## TASK INPUT:
◇ ◇ ◇ ◇ ◇ ◇ ◇
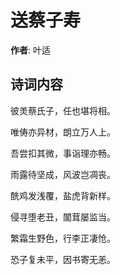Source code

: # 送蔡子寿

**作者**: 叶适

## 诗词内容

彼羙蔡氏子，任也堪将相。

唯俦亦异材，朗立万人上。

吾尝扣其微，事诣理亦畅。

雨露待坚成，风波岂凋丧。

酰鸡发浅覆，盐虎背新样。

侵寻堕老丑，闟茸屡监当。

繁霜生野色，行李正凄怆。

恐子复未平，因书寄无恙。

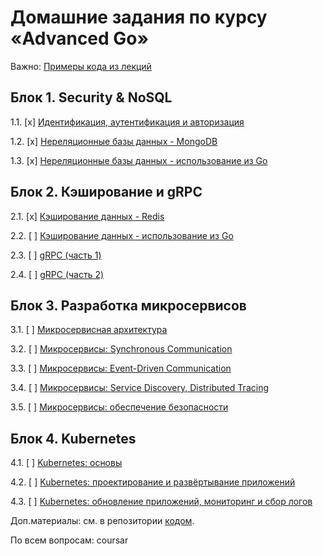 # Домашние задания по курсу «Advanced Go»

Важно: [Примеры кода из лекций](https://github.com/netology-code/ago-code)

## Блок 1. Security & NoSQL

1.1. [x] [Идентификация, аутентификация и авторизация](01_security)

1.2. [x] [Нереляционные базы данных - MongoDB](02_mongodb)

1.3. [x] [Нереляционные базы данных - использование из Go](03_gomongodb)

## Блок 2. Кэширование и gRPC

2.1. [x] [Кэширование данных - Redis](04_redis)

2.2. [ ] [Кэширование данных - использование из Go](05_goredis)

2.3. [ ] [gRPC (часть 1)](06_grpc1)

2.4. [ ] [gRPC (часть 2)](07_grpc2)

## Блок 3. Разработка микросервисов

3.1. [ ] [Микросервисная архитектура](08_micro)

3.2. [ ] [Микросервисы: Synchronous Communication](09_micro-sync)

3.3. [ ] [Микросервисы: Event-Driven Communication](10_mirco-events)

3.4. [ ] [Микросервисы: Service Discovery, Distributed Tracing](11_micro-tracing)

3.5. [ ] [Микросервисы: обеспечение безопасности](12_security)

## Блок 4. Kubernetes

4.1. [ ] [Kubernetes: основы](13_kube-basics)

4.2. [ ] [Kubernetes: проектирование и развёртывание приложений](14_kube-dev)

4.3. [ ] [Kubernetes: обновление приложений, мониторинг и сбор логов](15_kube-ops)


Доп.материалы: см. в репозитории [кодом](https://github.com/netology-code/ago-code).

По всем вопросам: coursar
◇ ◇ ◇ ◇ ◇ ◇ ◇
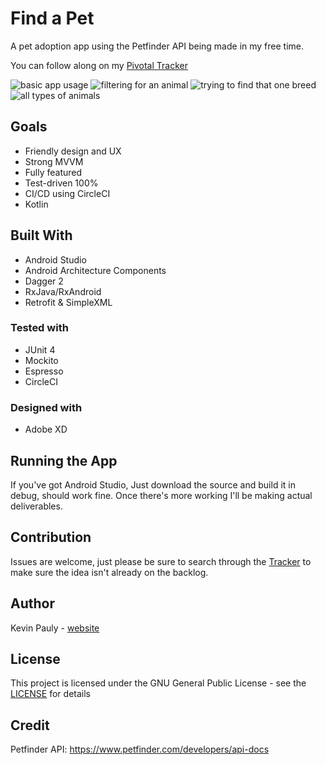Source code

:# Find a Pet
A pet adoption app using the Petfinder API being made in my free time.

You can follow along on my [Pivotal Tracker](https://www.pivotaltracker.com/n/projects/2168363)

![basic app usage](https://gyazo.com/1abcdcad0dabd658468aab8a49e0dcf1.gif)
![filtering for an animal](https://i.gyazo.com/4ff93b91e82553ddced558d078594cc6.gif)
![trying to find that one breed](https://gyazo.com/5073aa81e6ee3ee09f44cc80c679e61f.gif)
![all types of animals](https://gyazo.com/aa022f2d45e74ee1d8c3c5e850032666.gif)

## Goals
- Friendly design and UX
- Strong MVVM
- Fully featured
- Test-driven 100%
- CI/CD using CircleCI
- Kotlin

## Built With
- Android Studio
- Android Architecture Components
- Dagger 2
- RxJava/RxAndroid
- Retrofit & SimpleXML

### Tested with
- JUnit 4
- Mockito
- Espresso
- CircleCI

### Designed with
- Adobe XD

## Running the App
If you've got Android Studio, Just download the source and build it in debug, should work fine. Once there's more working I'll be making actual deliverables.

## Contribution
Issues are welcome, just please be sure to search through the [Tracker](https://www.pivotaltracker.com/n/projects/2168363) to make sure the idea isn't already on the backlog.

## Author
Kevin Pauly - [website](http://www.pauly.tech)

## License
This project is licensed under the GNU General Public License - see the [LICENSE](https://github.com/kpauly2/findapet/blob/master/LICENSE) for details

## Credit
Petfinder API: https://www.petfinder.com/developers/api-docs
◇ ◇ ◇ ◇ ◇ ◇ ◇
## TASK DETAILS:
Pull every line containing the string "netology" out of the data above and copy it.

## RESULT OF THE EXERCISE:
Важно: [Примеры кода из лекций](https://github.com/netology-code/ago-code)
Доп.материалы: см. в репозитории [кодом](https://github.com/netology-code/ago-code).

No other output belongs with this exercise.